FT has been trading full time from home for four years, with nothing but four kids and a beach to distract him .

He fills his spare time with weight training and rugby, though more coaching than playing these days.

FT mostly trades the forex markets and although he plays FTSE on occasions his bread and butter market is £$.

He likes to think that his technique is evolving but still hasn’t the temperament or money to back the big calls. He prefers to trade between 1 and 3 times a day, aiming to take regular small gains, but feels part of the evolution is in not dealing if the conditions don’t feel right.
Trading With MACD
By FT on 1 October 2009 at 11:17

Working down the list of technical indicators it seemed high time that we got better acquainted with the MACD (Moving Average Convergence Divergence) indicator.

This technical indicator can multi-task, but don’t worry; there’ll be plenty of charts to make life easy for you.

Explanation
The MACD is another oscillating indicator, used by technical analysts to identify short-term changes in trend and momentum. It was developed by Gerald Appel, who was obviously scornful of J Wilder’s more simplistic RSI and Parobolic SAR indicators. If you’ve read my earlier piece on Moving Averages then think of this as the more advanced paper.

Using MACD to Trade

The MACD indicator is made up from three moving averages, but these are condensed into two lines; let me explain:

  1. The first line represents the difference between two exponentially smoothed moving averages (EMA) of closing prices. The standard EMAs used are 12 and 26 periods. This line is the faster line and is actually called the MACD line. It is the blue line on the paddypowertrader charts.
  2. The second (slower) line is an exponentially smoothed moving average of the MACD line. This is usually a 9-period EMA and is called the Signal line or trigger line. This is the red line on the charts.

The ‘buy’ or ’sell’ signal is given when the MACD line crosses the signal line; more on that below.

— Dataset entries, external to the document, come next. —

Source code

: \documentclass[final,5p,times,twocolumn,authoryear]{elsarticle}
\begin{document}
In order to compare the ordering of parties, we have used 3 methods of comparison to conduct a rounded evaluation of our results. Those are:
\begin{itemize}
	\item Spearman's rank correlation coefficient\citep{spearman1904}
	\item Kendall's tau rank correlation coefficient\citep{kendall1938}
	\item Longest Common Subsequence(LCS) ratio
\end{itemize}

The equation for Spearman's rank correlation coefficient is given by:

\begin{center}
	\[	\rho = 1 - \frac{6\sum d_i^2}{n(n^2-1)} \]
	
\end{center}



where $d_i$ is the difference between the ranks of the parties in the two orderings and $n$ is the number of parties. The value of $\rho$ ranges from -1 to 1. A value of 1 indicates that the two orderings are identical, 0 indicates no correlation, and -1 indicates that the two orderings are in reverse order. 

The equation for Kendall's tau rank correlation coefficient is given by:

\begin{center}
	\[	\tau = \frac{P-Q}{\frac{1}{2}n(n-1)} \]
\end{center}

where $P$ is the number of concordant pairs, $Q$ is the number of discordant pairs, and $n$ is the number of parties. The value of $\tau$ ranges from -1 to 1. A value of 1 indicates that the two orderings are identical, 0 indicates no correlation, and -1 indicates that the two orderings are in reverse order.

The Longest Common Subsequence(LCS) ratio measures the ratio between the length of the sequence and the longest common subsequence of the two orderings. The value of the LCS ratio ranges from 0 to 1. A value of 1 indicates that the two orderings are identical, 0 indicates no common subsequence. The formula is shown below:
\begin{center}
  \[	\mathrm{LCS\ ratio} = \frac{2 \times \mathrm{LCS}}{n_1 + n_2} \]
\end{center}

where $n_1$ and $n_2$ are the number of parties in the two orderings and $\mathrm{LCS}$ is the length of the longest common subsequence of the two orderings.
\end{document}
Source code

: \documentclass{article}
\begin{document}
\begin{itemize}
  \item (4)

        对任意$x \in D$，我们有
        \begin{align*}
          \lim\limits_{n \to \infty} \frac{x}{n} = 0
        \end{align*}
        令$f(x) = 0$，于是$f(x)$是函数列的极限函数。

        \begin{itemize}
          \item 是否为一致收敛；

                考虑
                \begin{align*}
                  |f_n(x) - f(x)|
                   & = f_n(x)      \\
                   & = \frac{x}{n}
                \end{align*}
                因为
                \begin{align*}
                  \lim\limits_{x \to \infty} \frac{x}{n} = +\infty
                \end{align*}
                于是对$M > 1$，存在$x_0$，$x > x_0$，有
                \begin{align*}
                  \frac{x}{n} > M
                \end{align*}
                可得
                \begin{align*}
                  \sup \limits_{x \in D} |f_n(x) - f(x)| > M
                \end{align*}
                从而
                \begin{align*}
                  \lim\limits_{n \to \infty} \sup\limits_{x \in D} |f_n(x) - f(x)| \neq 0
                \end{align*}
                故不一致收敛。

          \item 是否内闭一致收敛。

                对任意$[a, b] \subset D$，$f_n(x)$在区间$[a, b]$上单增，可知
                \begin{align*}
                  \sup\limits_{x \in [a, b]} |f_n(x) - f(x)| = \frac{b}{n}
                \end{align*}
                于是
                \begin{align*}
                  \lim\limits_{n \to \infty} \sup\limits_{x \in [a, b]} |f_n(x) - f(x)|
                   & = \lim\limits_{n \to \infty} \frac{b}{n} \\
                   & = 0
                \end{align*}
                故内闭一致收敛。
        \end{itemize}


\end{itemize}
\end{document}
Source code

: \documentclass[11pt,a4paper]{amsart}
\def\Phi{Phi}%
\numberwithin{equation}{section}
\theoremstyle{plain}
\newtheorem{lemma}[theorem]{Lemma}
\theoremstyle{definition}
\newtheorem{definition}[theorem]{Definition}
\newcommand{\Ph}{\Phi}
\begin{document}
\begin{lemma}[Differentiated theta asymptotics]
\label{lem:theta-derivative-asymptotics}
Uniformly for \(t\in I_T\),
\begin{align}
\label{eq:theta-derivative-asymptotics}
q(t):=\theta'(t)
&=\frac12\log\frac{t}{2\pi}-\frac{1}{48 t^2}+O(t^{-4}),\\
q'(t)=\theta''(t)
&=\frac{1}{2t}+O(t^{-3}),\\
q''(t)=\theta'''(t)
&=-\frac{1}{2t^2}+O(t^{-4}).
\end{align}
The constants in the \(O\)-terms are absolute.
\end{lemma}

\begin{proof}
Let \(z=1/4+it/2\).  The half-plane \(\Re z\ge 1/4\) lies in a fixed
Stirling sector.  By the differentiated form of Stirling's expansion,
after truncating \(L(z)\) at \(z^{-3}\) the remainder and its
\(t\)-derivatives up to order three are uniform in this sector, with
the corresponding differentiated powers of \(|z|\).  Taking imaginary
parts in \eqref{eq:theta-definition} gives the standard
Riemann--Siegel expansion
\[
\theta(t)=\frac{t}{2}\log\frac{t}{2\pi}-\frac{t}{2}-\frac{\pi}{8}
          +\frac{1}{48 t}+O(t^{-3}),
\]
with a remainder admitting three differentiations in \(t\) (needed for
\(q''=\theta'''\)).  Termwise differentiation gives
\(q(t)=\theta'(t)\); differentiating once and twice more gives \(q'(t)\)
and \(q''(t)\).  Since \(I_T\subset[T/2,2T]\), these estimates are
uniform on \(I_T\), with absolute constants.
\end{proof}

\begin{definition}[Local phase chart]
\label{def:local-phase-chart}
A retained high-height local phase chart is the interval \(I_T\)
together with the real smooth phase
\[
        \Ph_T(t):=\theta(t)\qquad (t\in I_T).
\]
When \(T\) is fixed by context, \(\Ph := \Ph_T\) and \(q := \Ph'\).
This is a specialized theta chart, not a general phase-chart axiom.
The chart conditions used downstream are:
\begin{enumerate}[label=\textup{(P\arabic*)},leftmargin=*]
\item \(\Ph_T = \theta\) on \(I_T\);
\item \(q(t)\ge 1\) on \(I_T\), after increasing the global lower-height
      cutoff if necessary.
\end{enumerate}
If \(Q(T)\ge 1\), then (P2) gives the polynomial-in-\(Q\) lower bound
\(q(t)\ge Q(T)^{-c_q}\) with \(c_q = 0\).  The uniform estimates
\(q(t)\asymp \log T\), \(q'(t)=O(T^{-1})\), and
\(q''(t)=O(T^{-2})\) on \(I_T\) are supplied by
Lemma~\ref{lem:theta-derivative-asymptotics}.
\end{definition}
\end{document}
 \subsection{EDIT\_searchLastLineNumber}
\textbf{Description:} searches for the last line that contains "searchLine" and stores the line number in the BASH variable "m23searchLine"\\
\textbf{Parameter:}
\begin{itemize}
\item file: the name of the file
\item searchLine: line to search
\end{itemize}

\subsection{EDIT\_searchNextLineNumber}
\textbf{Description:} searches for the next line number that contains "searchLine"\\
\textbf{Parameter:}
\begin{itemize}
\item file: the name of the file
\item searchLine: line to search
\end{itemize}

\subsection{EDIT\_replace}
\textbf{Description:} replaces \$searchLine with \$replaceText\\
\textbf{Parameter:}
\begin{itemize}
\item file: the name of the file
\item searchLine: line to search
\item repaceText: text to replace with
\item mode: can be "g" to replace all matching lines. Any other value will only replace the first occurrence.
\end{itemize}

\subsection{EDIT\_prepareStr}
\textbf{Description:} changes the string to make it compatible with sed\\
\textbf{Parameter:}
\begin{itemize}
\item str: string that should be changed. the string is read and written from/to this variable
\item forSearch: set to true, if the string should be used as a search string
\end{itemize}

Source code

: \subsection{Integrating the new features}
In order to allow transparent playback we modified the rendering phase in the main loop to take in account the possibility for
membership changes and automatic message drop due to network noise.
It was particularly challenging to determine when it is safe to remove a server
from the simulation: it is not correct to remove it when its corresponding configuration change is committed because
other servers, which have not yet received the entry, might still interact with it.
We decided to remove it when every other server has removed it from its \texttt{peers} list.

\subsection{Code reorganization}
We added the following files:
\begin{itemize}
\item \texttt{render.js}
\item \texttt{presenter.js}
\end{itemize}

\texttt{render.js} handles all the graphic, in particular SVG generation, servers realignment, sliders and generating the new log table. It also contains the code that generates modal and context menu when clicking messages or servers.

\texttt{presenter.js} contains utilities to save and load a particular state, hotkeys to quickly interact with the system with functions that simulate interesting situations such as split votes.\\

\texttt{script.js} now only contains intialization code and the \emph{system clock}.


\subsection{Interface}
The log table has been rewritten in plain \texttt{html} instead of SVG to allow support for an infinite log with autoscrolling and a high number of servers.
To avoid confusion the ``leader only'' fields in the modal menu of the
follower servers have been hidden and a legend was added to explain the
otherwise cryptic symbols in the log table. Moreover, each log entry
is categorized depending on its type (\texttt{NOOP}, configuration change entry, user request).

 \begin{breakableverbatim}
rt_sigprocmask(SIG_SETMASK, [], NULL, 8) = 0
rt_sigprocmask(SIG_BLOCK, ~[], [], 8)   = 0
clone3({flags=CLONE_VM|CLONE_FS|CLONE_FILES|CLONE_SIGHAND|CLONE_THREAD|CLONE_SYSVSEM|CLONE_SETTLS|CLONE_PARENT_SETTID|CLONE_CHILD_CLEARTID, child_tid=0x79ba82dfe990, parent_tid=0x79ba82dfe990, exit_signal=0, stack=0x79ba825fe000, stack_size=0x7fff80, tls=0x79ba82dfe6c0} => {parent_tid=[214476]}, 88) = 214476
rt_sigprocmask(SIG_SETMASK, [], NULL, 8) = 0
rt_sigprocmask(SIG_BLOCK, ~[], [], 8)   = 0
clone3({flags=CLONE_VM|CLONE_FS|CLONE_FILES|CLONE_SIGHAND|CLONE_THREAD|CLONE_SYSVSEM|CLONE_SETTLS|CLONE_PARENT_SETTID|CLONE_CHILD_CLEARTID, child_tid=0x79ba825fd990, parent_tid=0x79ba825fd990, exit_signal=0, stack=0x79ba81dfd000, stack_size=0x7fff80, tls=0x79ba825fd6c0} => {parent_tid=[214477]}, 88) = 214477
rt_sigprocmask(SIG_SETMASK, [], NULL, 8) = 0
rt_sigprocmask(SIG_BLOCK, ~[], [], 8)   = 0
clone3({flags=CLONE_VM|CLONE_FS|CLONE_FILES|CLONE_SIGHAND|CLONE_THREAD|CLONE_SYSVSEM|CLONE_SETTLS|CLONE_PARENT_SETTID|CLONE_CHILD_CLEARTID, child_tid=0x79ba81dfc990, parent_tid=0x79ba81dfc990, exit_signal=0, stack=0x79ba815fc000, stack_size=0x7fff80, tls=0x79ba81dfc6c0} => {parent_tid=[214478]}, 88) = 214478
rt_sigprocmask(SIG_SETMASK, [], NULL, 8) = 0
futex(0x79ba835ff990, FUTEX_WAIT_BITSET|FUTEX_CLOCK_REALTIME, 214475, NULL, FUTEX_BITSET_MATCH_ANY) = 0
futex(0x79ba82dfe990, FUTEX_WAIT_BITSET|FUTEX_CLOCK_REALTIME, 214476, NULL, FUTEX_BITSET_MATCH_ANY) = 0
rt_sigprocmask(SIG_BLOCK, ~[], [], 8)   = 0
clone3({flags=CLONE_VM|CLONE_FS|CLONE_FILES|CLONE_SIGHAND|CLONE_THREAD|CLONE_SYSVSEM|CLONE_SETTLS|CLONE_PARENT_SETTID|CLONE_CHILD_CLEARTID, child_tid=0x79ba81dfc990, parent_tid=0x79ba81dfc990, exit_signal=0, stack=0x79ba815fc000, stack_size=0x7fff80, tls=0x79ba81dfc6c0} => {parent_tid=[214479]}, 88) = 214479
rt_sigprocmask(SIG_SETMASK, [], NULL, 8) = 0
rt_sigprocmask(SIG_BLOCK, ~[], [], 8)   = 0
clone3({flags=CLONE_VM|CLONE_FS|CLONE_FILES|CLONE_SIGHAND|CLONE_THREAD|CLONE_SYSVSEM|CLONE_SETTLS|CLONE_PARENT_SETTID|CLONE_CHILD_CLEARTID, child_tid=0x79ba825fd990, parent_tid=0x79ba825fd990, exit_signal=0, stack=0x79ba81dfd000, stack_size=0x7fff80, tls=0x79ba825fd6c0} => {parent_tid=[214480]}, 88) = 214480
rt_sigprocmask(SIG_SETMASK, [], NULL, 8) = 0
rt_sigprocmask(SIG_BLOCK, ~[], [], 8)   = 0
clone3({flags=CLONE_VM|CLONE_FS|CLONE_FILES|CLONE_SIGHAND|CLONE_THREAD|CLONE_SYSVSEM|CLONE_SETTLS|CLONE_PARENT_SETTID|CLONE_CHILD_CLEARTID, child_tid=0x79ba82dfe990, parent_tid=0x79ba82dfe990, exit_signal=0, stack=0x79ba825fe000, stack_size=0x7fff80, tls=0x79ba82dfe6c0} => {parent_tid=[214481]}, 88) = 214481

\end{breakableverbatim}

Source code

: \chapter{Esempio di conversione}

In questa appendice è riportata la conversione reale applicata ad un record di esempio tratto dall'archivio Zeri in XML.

Where to find the MACD Where To Find The MACD
On the chart, click on the ’settings’ box in the bottom left-hand corner. This will bring up the menu where you’ll find MACD in the middle, just above the RSI. The three settings are standard default values relating to the exponential moving averages; the first two (12 and 26) are EMAs of the closing prices, and the third value (9) is the EMA of the MACD line. This third value creates the second line, called the signal line. All crystal?

Now I’m a simple guy (some might add ‘lazy’) so I always tick the ‘H’ as well. This puts the MACD into a histogram that I find a lot easier on the eye. See for yourself in the section further down the page:

Using MACD To Trade
There are several ways of using MACD to trade; some, like the overbought/sold and divergence signals, use the same principles as the RSI and serve as an early warning system. A couple of other methods can be used to trigger the trade.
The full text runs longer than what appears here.